• Description of the task:
The following data has a line with "综上所述，虽然从技术角度来看" and a line with "无论你是科技爱好者还是普通用". Write out exactly those lines and all the lines between them.

• The data:
====

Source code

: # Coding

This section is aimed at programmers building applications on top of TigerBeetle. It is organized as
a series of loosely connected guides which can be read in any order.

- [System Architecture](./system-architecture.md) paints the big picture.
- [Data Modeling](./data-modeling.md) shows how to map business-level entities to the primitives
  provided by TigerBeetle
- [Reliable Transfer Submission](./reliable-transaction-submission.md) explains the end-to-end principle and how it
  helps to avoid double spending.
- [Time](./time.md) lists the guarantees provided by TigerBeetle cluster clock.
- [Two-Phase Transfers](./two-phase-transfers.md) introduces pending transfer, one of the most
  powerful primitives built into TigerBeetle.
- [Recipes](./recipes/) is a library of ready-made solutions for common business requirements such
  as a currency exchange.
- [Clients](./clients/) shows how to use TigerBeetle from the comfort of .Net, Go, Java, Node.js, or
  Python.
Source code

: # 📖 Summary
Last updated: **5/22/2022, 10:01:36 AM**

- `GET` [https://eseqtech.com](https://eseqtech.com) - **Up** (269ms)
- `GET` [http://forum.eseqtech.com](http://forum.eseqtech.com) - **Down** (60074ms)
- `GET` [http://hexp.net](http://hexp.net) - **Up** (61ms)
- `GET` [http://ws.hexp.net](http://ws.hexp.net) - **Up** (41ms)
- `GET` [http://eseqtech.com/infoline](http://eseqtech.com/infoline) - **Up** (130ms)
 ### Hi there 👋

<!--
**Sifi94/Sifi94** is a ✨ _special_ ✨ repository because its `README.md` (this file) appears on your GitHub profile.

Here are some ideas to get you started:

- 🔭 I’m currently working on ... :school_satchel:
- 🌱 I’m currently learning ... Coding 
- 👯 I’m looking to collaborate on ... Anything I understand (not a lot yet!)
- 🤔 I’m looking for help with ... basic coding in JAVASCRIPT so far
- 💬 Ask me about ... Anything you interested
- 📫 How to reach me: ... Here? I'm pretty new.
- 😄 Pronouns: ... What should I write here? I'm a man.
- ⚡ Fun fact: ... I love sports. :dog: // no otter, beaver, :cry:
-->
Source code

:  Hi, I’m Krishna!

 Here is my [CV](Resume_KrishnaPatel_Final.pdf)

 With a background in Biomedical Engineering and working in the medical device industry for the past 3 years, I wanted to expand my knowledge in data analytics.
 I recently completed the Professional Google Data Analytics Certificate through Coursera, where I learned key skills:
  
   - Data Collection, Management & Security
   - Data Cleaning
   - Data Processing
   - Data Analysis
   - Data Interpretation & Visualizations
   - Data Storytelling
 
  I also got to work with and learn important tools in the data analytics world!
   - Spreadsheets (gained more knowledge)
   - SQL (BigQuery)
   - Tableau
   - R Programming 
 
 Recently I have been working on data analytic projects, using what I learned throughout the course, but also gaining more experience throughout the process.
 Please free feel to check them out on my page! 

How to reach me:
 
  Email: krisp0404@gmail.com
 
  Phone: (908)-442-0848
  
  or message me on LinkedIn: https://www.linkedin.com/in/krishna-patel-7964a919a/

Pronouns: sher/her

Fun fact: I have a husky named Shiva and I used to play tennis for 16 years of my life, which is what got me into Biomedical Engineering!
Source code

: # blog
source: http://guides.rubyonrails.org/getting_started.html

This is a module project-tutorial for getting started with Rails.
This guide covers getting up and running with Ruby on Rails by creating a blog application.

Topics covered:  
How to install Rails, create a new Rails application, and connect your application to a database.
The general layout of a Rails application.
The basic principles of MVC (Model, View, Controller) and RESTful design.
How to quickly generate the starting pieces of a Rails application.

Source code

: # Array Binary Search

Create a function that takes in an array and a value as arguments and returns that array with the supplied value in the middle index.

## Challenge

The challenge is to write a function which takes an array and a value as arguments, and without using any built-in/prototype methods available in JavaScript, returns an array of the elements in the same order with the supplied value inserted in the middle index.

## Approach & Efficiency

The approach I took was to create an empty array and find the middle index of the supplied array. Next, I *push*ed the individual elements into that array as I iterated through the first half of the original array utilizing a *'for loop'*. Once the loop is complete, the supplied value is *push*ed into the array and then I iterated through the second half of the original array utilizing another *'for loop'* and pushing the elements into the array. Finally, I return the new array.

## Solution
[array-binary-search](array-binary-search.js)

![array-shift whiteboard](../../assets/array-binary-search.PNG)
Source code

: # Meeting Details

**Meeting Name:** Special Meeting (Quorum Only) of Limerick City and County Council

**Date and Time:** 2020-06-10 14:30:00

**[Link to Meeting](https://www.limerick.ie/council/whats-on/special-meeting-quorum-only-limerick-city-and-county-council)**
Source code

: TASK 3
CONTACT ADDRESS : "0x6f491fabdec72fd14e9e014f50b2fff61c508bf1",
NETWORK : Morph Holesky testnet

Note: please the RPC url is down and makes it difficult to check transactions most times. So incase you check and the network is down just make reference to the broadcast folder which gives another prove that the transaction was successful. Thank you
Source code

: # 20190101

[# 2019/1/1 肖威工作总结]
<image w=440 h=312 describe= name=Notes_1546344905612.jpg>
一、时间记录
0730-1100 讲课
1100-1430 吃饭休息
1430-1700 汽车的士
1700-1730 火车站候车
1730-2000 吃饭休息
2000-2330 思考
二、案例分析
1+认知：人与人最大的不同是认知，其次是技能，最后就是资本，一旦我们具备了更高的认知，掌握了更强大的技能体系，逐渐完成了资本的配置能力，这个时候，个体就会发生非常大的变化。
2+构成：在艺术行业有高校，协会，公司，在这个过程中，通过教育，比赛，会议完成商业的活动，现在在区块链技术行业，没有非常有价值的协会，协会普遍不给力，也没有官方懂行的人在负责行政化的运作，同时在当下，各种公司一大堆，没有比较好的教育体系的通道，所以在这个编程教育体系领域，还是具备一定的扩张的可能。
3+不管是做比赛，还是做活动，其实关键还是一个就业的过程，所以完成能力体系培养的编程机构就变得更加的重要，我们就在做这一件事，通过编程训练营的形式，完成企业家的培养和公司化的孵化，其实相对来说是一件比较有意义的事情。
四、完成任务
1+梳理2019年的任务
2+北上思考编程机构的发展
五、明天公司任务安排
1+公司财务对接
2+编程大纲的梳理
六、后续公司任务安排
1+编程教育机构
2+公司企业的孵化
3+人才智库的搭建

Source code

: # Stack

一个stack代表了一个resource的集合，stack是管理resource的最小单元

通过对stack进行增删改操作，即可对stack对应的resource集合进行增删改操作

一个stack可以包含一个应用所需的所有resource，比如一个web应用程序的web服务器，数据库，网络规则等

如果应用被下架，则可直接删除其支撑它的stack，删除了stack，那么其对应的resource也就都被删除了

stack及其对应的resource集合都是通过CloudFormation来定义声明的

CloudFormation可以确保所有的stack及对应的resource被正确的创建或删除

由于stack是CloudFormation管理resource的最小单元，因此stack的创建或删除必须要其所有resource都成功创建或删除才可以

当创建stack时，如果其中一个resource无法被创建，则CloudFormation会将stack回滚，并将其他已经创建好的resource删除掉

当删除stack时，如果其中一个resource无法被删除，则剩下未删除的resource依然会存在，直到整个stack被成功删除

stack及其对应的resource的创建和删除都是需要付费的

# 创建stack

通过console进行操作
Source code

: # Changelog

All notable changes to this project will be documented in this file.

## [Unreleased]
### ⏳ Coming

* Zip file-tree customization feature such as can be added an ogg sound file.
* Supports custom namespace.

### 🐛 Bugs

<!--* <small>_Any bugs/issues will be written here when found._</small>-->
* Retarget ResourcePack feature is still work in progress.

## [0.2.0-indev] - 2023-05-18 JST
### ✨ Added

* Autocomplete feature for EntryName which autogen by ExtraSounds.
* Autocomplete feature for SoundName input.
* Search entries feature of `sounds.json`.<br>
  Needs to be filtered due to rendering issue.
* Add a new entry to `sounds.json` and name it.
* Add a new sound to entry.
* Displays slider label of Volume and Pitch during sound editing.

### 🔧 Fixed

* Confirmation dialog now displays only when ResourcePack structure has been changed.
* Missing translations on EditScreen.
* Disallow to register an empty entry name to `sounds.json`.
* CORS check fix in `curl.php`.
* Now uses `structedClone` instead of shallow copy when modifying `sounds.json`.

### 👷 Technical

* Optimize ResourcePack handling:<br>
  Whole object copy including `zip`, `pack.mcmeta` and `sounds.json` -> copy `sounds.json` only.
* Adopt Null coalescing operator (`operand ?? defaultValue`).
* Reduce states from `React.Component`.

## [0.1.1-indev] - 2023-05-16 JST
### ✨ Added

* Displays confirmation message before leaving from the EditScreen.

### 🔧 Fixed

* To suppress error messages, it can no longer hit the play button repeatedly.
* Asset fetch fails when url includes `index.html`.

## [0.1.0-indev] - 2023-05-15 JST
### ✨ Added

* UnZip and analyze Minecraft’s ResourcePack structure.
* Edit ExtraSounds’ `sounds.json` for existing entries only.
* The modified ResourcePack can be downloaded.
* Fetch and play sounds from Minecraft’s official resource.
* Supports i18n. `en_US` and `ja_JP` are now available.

====

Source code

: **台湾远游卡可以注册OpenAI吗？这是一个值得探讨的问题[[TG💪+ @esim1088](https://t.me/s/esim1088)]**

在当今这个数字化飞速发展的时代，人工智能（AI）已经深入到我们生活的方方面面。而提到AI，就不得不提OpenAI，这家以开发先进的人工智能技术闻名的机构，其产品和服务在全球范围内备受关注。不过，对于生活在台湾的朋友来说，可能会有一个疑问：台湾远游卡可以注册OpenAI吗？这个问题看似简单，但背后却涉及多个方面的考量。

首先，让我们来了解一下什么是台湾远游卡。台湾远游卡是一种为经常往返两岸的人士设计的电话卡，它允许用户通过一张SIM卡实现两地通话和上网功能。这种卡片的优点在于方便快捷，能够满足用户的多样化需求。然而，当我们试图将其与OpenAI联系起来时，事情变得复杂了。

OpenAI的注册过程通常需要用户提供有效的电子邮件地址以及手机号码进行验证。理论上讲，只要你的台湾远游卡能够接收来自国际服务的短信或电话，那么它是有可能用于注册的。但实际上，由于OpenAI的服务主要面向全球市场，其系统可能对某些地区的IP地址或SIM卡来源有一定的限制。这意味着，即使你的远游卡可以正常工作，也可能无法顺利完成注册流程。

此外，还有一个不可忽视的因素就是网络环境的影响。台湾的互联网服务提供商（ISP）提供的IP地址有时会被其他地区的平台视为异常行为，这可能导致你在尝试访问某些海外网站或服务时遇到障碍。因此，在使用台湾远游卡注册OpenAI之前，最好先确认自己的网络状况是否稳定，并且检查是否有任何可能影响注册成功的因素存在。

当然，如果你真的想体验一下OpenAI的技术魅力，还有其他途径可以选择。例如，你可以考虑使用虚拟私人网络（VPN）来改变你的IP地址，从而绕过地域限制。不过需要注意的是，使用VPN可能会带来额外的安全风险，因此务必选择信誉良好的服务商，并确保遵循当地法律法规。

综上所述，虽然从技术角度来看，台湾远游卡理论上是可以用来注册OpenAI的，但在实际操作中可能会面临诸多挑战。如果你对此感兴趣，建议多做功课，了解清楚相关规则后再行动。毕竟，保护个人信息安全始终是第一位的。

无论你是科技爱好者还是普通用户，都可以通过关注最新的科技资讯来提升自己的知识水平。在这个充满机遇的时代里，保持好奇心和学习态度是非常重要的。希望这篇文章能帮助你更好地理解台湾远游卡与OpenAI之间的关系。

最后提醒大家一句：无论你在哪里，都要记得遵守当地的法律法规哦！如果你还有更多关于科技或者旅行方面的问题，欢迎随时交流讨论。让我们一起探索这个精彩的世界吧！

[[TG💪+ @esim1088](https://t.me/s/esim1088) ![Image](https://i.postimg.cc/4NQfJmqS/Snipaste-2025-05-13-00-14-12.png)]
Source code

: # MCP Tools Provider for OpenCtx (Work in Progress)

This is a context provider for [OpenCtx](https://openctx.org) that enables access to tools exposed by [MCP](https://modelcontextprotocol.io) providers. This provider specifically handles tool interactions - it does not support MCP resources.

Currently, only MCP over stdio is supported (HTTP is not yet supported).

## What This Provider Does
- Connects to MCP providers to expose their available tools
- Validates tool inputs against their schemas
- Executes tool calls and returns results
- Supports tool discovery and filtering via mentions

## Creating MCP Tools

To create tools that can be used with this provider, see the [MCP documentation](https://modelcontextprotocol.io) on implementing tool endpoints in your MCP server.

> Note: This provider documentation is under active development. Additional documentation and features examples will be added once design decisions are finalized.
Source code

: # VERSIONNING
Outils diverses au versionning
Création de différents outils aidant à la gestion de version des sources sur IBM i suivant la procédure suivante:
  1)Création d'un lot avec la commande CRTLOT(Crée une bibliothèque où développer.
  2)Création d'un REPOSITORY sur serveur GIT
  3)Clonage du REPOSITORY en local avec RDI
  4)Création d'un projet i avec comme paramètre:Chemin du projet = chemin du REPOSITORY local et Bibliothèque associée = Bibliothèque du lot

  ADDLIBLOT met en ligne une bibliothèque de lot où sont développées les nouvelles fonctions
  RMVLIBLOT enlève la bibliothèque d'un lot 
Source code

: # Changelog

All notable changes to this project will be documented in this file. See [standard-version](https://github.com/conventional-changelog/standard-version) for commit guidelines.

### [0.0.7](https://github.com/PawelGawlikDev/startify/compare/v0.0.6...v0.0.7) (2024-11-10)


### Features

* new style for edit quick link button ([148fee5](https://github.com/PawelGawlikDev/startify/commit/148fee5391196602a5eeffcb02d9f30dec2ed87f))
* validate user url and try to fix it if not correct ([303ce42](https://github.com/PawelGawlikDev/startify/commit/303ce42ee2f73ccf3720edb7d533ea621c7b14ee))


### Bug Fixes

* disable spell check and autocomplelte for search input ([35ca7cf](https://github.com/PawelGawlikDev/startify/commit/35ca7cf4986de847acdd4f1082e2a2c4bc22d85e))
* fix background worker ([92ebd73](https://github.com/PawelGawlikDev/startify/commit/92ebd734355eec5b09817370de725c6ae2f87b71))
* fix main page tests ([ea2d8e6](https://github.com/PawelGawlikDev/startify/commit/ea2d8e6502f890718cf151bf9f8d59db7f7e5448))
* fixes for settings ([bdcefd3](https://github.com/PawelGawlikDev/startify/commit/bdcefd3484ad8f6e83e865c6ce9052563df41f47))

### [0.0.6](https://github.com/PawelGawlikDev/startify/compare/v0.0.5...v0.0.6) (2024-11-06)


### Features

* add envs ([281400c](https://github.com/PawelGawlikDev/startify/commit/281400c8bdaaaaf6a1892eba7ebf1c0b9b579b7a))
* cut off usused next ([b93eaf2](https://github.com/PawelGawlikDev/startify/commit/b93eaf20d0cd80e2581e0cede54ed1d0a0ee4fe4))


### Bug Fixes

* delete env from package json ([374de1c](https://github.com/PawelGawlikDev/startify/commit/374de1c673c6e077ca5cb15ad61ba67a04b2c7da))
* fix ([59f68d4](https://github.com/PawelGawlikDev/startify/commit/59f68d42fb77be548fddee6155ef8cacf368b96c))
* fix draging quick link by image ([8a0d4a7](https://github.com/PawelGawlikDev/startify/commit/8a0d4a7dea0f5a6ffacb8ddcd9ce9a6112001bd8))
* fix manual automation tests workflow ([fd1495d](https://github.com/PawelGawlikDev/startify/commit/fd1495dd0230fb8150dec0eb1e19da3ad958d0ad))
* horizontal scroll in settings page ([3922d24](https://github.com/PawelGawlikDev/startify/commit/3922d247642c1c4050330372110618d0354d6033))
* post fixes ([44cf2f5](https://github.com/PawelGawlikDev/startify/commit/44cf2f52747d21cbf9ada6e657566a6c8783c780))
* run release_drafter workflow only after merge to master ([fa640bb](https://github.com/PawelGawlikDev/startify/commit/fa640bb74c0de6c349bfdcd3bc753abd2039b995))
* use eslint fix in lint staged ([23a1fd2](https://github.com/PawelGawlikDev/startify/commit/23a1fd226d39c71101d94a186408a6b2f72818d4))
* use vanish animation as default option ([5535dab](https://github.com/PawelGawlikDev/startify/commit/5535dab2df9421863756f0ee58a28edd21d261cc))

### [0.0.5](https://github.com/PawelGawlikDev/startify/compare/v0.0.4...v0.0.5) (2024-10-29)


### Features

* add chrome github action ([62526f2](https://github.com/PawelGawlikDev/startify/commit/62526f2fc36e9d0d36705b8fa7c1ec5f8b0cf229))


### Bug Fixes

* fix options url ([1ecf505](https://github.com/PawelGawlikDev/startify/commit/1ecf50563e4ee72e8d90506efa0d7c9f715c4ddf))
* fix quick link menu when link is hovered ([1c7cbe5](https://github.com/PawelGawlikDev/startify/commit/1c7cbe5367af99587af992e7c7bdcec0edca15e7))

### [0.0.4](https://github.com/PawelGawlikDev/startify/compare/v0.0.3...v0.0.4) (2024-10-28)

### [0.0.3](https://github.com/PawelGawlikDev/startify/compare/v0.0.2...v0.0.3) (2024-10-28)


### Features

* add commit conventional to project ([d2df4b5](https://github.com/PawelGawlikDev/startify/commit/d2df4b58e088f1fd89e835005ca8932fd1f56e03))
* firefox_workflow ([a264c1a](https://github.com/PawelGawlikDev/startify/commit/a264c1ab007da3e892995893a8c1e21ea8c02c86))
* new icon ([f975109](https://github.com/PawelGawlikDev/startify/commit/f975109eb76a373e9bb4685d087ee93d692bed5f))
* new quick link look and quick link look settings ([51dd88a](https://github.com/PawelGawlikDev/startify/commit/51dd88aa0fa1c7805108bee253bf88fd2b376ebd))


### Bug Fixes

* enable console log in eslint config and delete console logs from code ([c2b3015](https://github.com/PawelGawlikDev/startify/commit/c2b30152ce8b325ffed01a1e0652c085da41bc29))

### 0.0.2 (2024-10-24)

====

• Exercise result:
综上所述，虽然从技术角度来看，台湾远游卡理论上是可以用来注册OpenAI的，但在实际操作中可能会面临诸多挑战。如果你对此感兴趣，建议多做功课，了解清楚相关规则后再行动。毕竟，保护个人信息安全始终是第一位的。

无论你是科技爱好者还是普通用户，都可以通过关注最新的科技资讯来提升自己的知识水平。在这个充满机遇的时代里，保持好奇心和学习态度是非常重要的。希望这篇文章能帮助你更好地理解台湾远游卡与OpenAI之间的关系。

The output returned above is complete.